そして、出された夕餉はいつもの量より少ないだけだった。
「……こんなに食べてもいいのかね?」
「構わないそうですわ。朝と昼にあまり食べられなかった分の補足だそうですから」
にっこり笑って向かいに座っているエマールがそういうのを聞き、ヒルシェールは大人しく食べた。
「寝る前にこれだけお飲み下さいね」
杯一杯の水を就寝前に飲むように伝え、エマールは侯爵家に帰っていったーーはずだった。

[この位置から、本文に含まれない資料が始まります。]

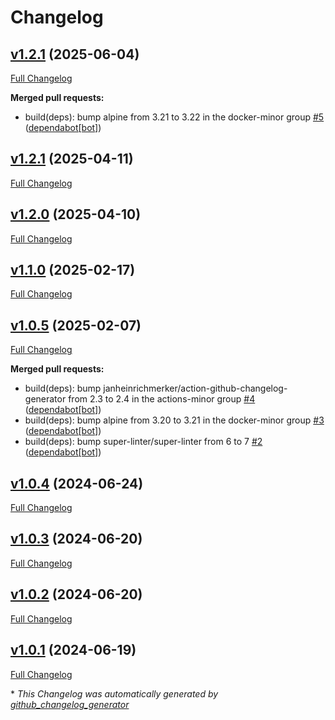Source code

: # Changelog

## [v1.2.1](https://github.com/somaz94/commit-info-extractor/tree/v1.2.1) (2025-06-04)

[Full Changelog](https://github.com/somaz94/commit-info-extractor/compare/v1.2.1...v1.2.1)

**Merged pull requests:**

- build\(deps\): bump alpine from 3.21 to 3.22 in the docker-minor group [\#5](https://github.com/somaz94/commit-info-extractor/pull/5) ([dependabot[bot]](https://github.com/apps/dependabot))

## [v1.2.1](https://github.com/somaz94/commit-info-extractor/tree/v1.2.1) (2025-04-11)

[Full Changelog](https://github.com/somaz94/commit-info-extractor/compare/v1.2.0...v1.2.1)

## [v1.2.0](https://github.com/somaz94/commit-info-extractor/tree/v1.2.0) (2025-04-10)

[Full Changelog](https://github.com/somaz94/commit-info-extractor/compare/v1.1.0...v1.2.0)

## [v1.1.0](https://github.com/somaz94/commit-info-extractor/tree/v1.1.0) (2025-02-17)

[Full Changelog](https://github.com/somaz94/commit-info-extractor/compare/v1.0.5...v1.1.0)

## [v1.0.5](https://github.com/somaz94/commit-info-extractor/tree/v1.0.5) (2025-02-07)

[Full Changelog](https://github.com/somaz94/commit-info-extractor/compare/v1.0.4...v1.0.5)

**Merged pull requests:**

- build\(deps\): bump janheinrichmerker/action-github-changelog-generator from 2.3 to 2.4 in the actions-minor group [\#4](https://github.com/somaz94/commit-info-extractor/pull/4) ([dependabot[bot]](https://github.com/apps/dependabot))
- build\(deps\): bump alpine from 3.20 to 3.21 in the docker-minor group [\#3](https://github.com/somaz94/commit-info-extractor/pull/3) ([dependabot[bot]](https://github.com/apps/dependabot))
- build\(deps\): bump super-linter/super-linter from 6 to 7 [\#2](https://github.com/somaz94/commit-info-extractor/pull/2) ([dependabot[bot]](https://github.com/apps/dependabot))

## [v1.0.4](https://github.com/somaz94/commit-info-extractor/tree/v1.0.4) (2024-06-24)

[Full Changelog](https://github.com/somaz94/commit-info-extractor/compare/v1.0.3...v1.0.4)

## [v1.0.3](https://github.com/somaz94/commit-info-extractor/tree/v1.0.3) (2024-06-20)

[Full Changelog](https://github.com/somaz94/commit-info-extractor/compare/v1.0.2...v1.0.3)

## [v1.0.2](https://github.com/somaz94/commit-info-extractor/tree/v1.0.2) (2024-06-20)

[Full Changelog](https://github.com/somaz94/commit-info-extractor/compare/v1.0.1...v1.0.2)

## [v1.0.1](https://github.com/somaz94/commit-info-extractor/tree/v1.0.1) (2024-06-19)

[Full Changelog](https://github.com/somaz94/commit-info-extractor/compare/v1.0.0...v1.0.1)



\* *This Changelog was automatically generated by [github_changelog_generator](https://github.com/github-changelog-generator/github-changelog-generator)*
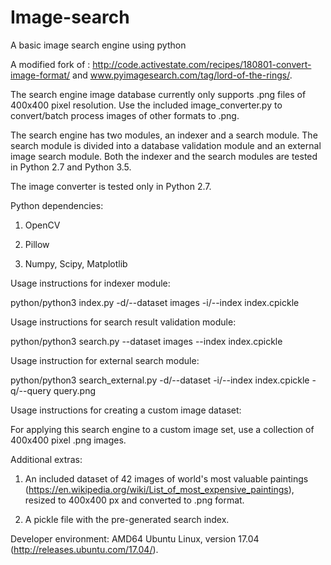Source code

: # Image-search
A basic image search engine using python

A modified fork of : http://code.activestate.com/recipes/180801-convert-image-format/ and www.pyimagesearch.com/tag/lord-of-the-rings/.

The search engine image database currently only supports .png files of 400x400 pixel resolution.
Use the included image_converter.py to convert/batch process images of other formats to .png.

The search engine has two modules, an indexer and a search module. The search module is divided into a database validation module and an external image search module. Both the indexer and the search modules are tested in Python 2.7 and Python 3.5.

The image converter is tested only in Python 2.7.

Python dependencies:
 1) OpenCV
 
 2) Pillow
 
 3) Numpy, Scipy, Matplotlib

Usage instructions for indexer module:
 
 python/python3 index.py -d/--dataset images -i/--index index.cpickle
 
Usage instructions for search result validation module:
 
 python/python3 search.py --dataset images --index index.cpickle
 
Usage instruction for external search module:
 
 python/python3 search_external.py -d/--dataset -i/--index index.cpickle -q/--query query.png

Usage instructions for creating a custom image dataset:
 
 For applying this search engine to a custom image set, use a collection of 400x400 pixel .png images.
 
Additional extras:
 
 1) An included dataset of 42 images of world's most valuable paintings (https://en.wikipedia.org/wiki/List_of_most_expensive_paintings), resized to 400x400 px and converted to .png format.
 
 2) A pickle file with the pre-generated search index.

Developer environment: AMD64 Ubuntu Linux, version 17.04 (http://releases.ubuntu.com/17.04/).
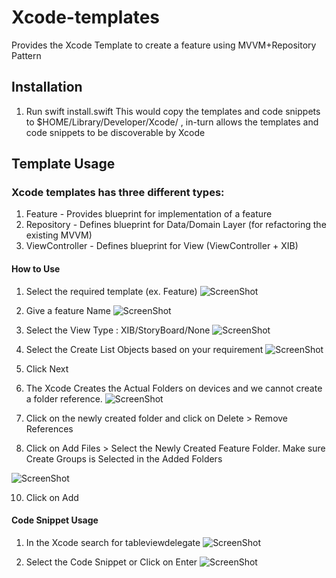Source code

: # Xcode-templates
Provides the Xcode Template to create a feature using MVVM+Repository Pattern


## Installation

1. Run swift install.swift
This would copy the templates and code snippets to $HOME/Library/Developer/Xcode/ , in-turn allows the templates and code snippets to be discoverable by Xcode

## Template Usage

### Xcode templates has three different types:
1. Feature - Provides blueprint for implementation of a feature
2. Repository - Defines blueprint for Data/Domain Layer (for refactoring the existing MVVM)
3. ViewController - Defines blueprint for View (ViewController + XIB)

#### How to Use

1. Select the required template (ex. Feature)
![ScreenShot](Choose_A_Template.png)

2. Give a feature Name
![ScreenShot](Feature_Name.png)

3. Select the View Type : XIB/StoryBoard/None
![ScreenShot](View_Type.png)

4. Select the Create List Objects based on your requirement
![ScreenShot](Create_List_Models.png)

5. Click Next

6. The Xcode Creates the Actual Folders on devices and we cannot create a folder reference.
![ScreenShot](Folders.png)

7. Click on the newly created folder and click on Delete > Remove References

8. Click on Add Files > Select the Newly Created Feature Folder. Make sure Create Groups is Selected in the Added Folders

![ScreenShot](References_Folders.png)

10. Click on Add

#### Code Snippet Usage

1. In the Xcode search for tableviewdelegate
![ScreenShot](Code_Snippet.png)

2. Select the Code Snippet or Click on Enter
![ScreenShot](Code_Snippet_Result.png)
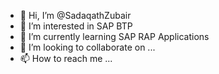 - 👋 Hi, I’m @SadaqathZubair
- 👀 I’m interested in SAP BTP
- 🌱 I’m currently learning SAP RAP Applications
- 💞️ I’m looking to collaborate on ...
- 📫 How to reach me ...

<!---
SadaqathZubair/SadaqathZubair is a ✨ special ✨ repository because its `README.md` (this file) appears on your GitHub profile.
You can click the Preview link to take a look at your changes.
--->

「………なあにをなさっておりますの、ヒルシェール様?」
「はっ!?」
深夜、空腹になったヒルシェールは食料庫に無意識で来ていた。
手にした果物を口にしようとしたところで、背後からエマールに声をかけられ正気に返った。
「あれ?え?あれ?」
帰ったはずのエマールの姿にも驚いたが、自分が手にしている果物にも驚いた。
「始めてしばらくは無意識に食事を求めるそうです。夜間は食料庫に見張りを置くようにしましょう」
そうして、ひと月くらい見張りが立った。
そんな日々を繰り返して、半月を過ぎる頃には半分近くまで細くなっていた。
ここからが正念場らしいと、リネットから教えられ、ヒルシェールは頑張った。
舌がバカになるような味のお茶も、一気に飲み干せるようになり、息切れをしながら歩いていた庭園も、軽やかに走れるようになった。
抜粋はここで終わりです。